Ouf ! L'attention de l'inconnu flippant dévia vers la femme en blousse blanche qui l'interpella. Auparavant impassible, son visage s'anima alors d'un frêle sourire. Il avança vers elle à pas lents. Mon cœur, lui, battait toujours à allure démesurée.
Sans trop savoir pourquoi, quelque chose de louche me paraissait émaner de ce gars. Je continuai donc à l'observer, mais son attitude s'avéra des plus banales. Il rejoignit la belle brune auprès d'une des grandes plantes qui décoraient le hall, glissa nonchalamment une main dans ses cheveux châtain foncé, un peu hirsutes, puis s'appuya contre le mur juste derrière lui.
Bon... Je ne pouvais plus analyser le faciès du châtain ténébreux, puisqu'il me tournait le dos.

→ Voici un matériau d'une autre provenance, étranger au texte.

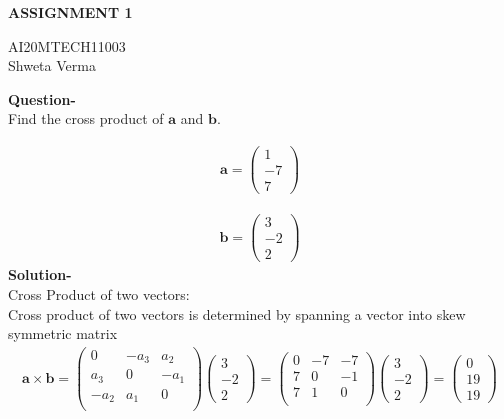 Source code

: \documentclass[11pt]{article}
\newcommand{\myvec}[1]{\ensuremath{\begin{pmatrix}#1\end{pmatrix}}}
\renewcommand{\vec}[1]{\boldsymbol{#1}}
\begin{document}
\begin{center}
\huge\textbf{ASSIGNMENT 1} 

\Large AI20MTECH11003
\\
\large Shweta Verma
\\

\end{center}
\large\textbf{Question-} 
\\
Find the cross product of $\boldsymbol{a}$ and $\boldsymbol{b}$.


\begin{align*}
\vec{a} = \myvec{1\\-7\\7}
\end{align*}


\begin{align*}
\vec{b} = \myvec{3\\-2\\2}
\end{align*}
\large\textbf{Solution-}
\\
Cross Product of two vectors: 
\\
Cross product of two vectors is determined by spanning a vector into skew symmetric matrix
\begin{align*}
\vec{a \times \vec{b}}
=\myvec
   {0 & -a_3 & a_2\\
   a_3 & 0 & -a_1\\
   -a_2 & a_1 & 0\\}
  \myvec{3\\-2\\2}
=\myvec
  {0 & -7 & -7\\
  7 & 0 & -1\\
  7 & 1 & 0\\}
 \myvec{3\\-2\\2}
=\myvec{0\\19\\19}
\end{align*}
\end{document}
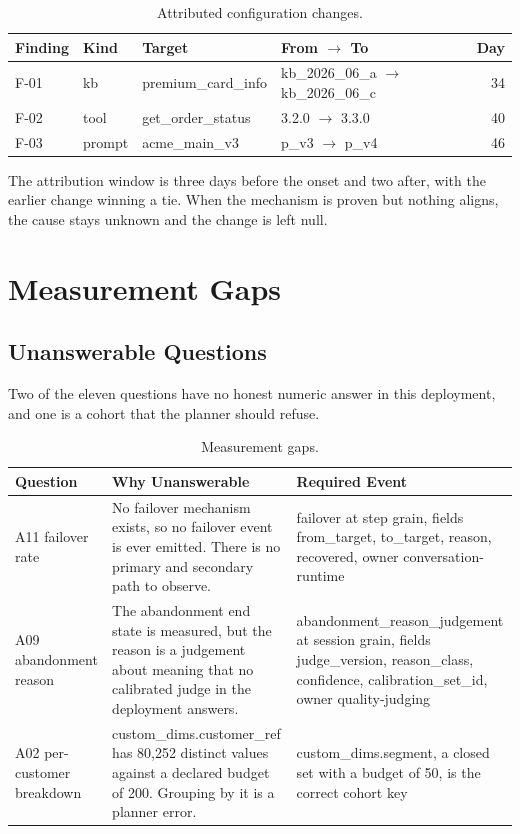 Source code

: \documentclass[8pt,twocolumn,a4paper]{extarticle}
\begin{document}
\begin{table}[H]
\centering
\caption{Attributed configuration changes.}
\label{tab:attrib}
\small
\begin{tabularx}{\columnwidth}{@{}l l X X r@{}}
\toprule
\textbf{Finding} & \textbf{Kind} & \textbf{Target} & \textbf{From $\rightarrow$ To} & \textbf{Day} \\
\midrule
F-01 & kb & premium\_card\_info & kb\_2026\_06\_a $\rightarrow$ kb\_2026\_06\_c & 34 \\
F-02 & tool & get\_order\_status & 3.2.0 $\rightarrow$ 3.3.0 & 40 \\
F-03 & prompt & acme\_main\_v3 & p\_v3 $\rightarrow$ p\_v4 & 46 \\
\bottomrule
\end{tabularx}
\end{table}

The attribution window is three days before the onset and two after,
with the earlier change winning a tie. When the mechanism is proven but
nothing aligns, the cause stays unknown and the change is left null.


\section{Measurement Gaps}

\subsection{Unanswerable Questions}

Two of the eleven questions have no honest numeric answer in this
deployment, and one is a cohort that the planner should refuse.

\begin{table}[t]
\centering
\caption{Measurement gaps.}
\label{tab:gaps}
\small
\begin{tabular}{p{}p{}p{}}
\toprule
\textbf{Question} & \textbf{Why Unanswerable} & \textbf{Required Event} \\
\midrule
A11 failover rate & No failover mechanism exists, so no failover event is ever emitted. There is no primary and secondary path to observe. & failover at step grain, fields from\_target, to\_target, reason, recovered, owner conversation-runtime \\
A09 abandonment reason & The abandonment end state is measured, but the reason is a judgement about meaning that no calibrated judge in the deployment answers. & abandonment\_reason\_judgement at session grain, fields judge\_version, reason\_class, confidence, calibration\_set\_id, owner quality-judging \\
A02 per-customer breakdown & custom\_dims.customer\_ref has 80,252 distinct values against a declared budget of 200. Grouping by it is a planner error. & custom\_dims.segment, a closed set with a budget of 50, is the correct cohort key \\
\bottomrule
\end{tabular}
\end{table}
\end{document}
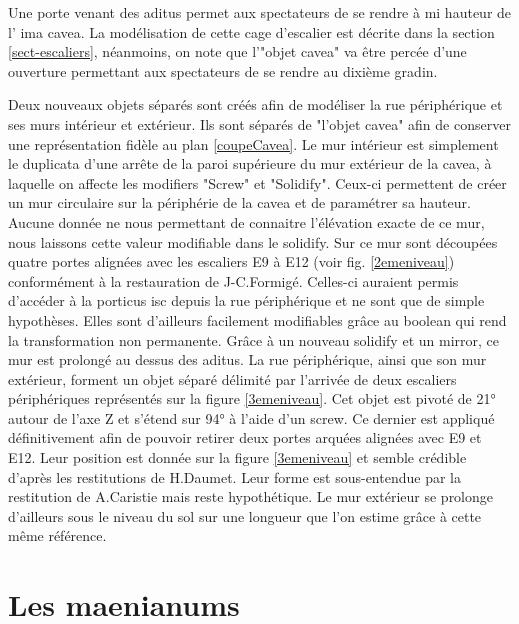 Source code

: Une porte venant des  \gls{aditus} permet aux spectateurs de se rendre à mi hauteur de l' \gls{ima cavea}. La modélisation de cette cage d'escalier est décrite dans la section \ref{sect-escaliers}, néanmoins, on note que l'"objet cavea" va être percée d'une ouverture permettant aux spectateurs de se rendre au dixième gradin.

Deux nouveaux objets séparés sont créés afin de modéliser la rue périphérique et ses murs intérieur et extérieur. Ils sont séparés de "l'objet cavea" afin de conserver une représentation fidèle au plan \ref{coupeCavea}. Le mur intérieur est simplement le duplicata d'une arrête de la paroi supérieure du mur extérieur de la \gls{cavea}, à laquelle on affecte les \glspl{modifier} "Screw" et "Solidify". Ceux-ci permettent de créer un mur circulaire sur la périphérie de la \gls{cavea} et de paramétrer sa hauteur. Aucune donnée ne nous permettant de connaitre l'élévation exacte de ce mur, nous laissons cette valeur modifiable dans le \gls{solidify}. Sur ce mur sont découpées quatre portes alignées avec les escaliers E9 à E12 (voir fig. \ref{2emeniveau}) conformément à la restauration de J-C.Formigé. Celles-ci auraient permis d'accéder à la \gls{porticus isc} depuis la rue périphérique et ne sont que de simple hypothèses. Elles sont d'ailleurs facilement modifiables grâce au \gls{boolean} qui rend la transformation non permanente. Grâce à un nouveau \gls{solidify} et un \gls{mirror}, ce mur est prolongé au dessus des \gls{aditus}. La rue périphérique, ainsi que son mur extérieur, forment un objet séparé délimité par l'arrivée de deux escaliers périphériques représentés sur la figure \ref{3emeniveau}. Cet objet est pivoté de 21° autour de l'axe Z et s'étend sur 94° à l'aide d'un \gls{screw}. Ce dernier est appliqué définitivement afin de pouvoir retirer deux portes arquées alignées avec E9 et E12. Leur position est donnée sur la figure \ref{3emeniveau} et semble crédible d'après les restitutions de H.Daumet. Leur forme est sous-entendue par la restitution de A.Caristie \cite[Pl. VI]{orangePl} mais reste hypothétique. Le mur extérieur se prolonge d'ailleurs sous le niveau du sol sur une longueur que l'on estime grâce à cette même référence. 


\section{Les  \glspl{maenianum}} \label{sect-maenianum}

Mais si je me fiais à la façon dont son interlocutrice rougissait, petit sourire aux lèvres, tout le long de leur échange, ces deux-là flirtaient.
Mon appréhension retomba. Je me montais sûrement la tête. Avec les évènements du début de soirée, mes nerfs faisaient de grands bonds pour très peu.
— On est d'accord, c'est un pur canon, lança doucement Inaaya. Mais fixer les gens aussi intensément est assez mal vu. Surtout que la jolie doctoresse t'a devancé.e.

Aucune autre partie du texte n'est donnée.